The CCP’s censorship is a global problem. Below are just a few examples of Beijing’s censorship efforts in Europe.
The Chinese ambassador to Sweden threatened in November to ban the Swedish culture minister from China if she awarded a literary prize to a detained Swedish citizen and author of Chinese descent. The Swedish minister did it anyway.
Sweden “would never cave into this kind of threat. Never,” Swedish Prime Minister Stefan Löfven told the Associated Press on November 15. “We have freedom of speech in Sweden and that is the point, period.”
This year’s Tucholsky Award went to Gui Minhai, a naturalized Swede who owns a bookstore in Hong Kong and publishes books on Chinese politics. Chinese authorities arrested Gui while he was traveling to Beijing accompanied by Swedish diplomats. The prize is named for German writer Kurt Tucholsky — who fled Nazi Germany to Sweden in the 1930s — and is given to a writer or publisher who faces persecution.
The CCP threatened in August to ban a German delegation from visiting China, apparently because of one member’s criticism of the Chinese government’s oppression of Uighur Muslims.

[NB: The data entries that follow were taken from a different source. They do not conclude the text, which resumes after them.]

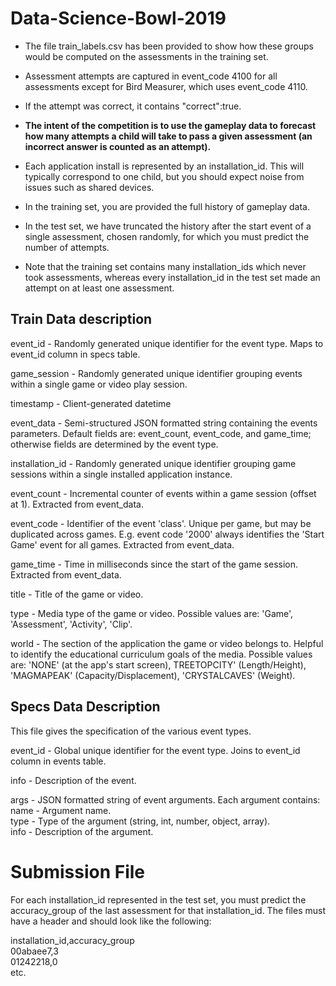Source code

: # Data-Science-Bowl-2019

* The file train_labels.csv has been provided to show how these groups would be computed on the assessments in the training set.   
* Assessment attempts are captured in event_code 4100 for all assessments except for Bird Measurer, which uses event_code 4110.    
* If the attempt was correct, it contains "correct":true.

* <strong>The intent of the competition is to use the gameplay data to forecast how many attempts a child will take to pass a given assessment (an incorrect answer is counted as an attempt).</strong>
* Each application install is represented by an installation_id. This will typically correspond to one child, but you should expect noise from issues such as shared devices.   
* In the training set, you are provided the full history of gameplay data.   
* In the test set, we have truncated the history after the start event of a single assessment, chosen randomly, for which you must predict the number of attempts.   
* Note that the training set contains many installation_ids which never took assessments, whereas every installation_id in the test set made an attempt on at least one assessment.    
      
      

## Train Data description
event_id - Randomly generated unique identifier for the event type. Maps to event_id column in specs table.    

game_session - Randomly generated unique identifier grouping events within a single game or video play session.   

timestamp - Client-generated datetime    

event_data - Semi-structured JSON formatted string containing the events parameters. Default fields are: event_count, event_code, and game_time; otherwise fields are determined by the event type.   

installation_id - Randomly generated unique identifier grouping game sessions within a single installed application instance.   

event_count - Incremental counter of events within a game session (offset at 1). Extracted from event_data.   

event_code - Identifier of the event 'class'. Unique per game, but may be duplicated across games. E.g. event code '2000' always identifies the 'Start Game' event for all games. Extracted from event_data.   

game_time - Time in milliseconds since the start of the game session. Extracted from event_data.   

title - Title of the game or video.   

type - Media type of the game or video. Possible values are: 'Game', 'Assessment', 'Activity', 'Clip'.   

world - The section of the application the game or video belongs to. Helpful to identify the educational curriculum goals of the media. Possible values are: 'NONE' (at the app's start screen), TREETOPCITY' (Length/Height), 'MAGMAPEAK' (Capacity/Displacement), 'CRYSTALCAVES' (Weight).   



## Specs Data Description   
This file gives the specification of the various event types.   

event_id - Global unique identifier for the event type. Joins to event_id column in events table.   

info - Description of the event.   

args - JSON formatted string of event arguments. Each argument contains:   
        name - Argument name.   
        type - Type of the argument (string, int, number, object, array).   
        info - Description of the argument.      

# Submission File
For each installation_id represented in the test set, you must predict the accuracy_group of the last assessment for that installation_id. The files must have a header and should look like the following:

installation_id,accuracy_group  
00abaee7,3   
01242218,0   
etc.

While members of the Bundestag routinely receive Chinese visas, hers has been repeatedly denied.
“This is an encroachment on the rights of a freely elected parliament, one which the German Bundestag cannot tolerate,” parliamentarian Margarete Bause told the German news service Deutsche Welle.

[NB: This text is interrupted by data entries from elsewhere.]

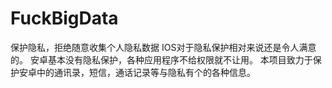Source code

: # FuckBigData
保护隐私，拒绝随意收集个人隐私数据
IOS对于隐私保护相对来说还是令人满意的。
安卓基本没有隐私保护，各种应用程序不给权限就不让用。
本项目致力于保护安卓中的通讯录，短信，通话记录等与隐私有个的各种信息。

The Chinese Communist Party had previously demanded that she stop a Bundestag debate on Beijing’s internment of Uighurs in 2018. She refused.
Cambridge University Press in August 2017 reposted roughly 300 journal articles on its publisher’s website in China that it had removed after Beijing threatened to ban all Cambridge University Press journals in China.
Most of the articles were about the 1989 protests in Tiananmen Square, the Cultural Revolution, Tibet, Xinjiang, Hong Kong and Taiwan, said The China Quarterly editor Tim Pringle in an email to the editorial board.
The action followed a petition circulating among academics calling on the university press to rebuff censorship requests from the Chinese government, the Associated Press reported. “I am delighted by the support of the international academic community,” Pringle said in August 2017.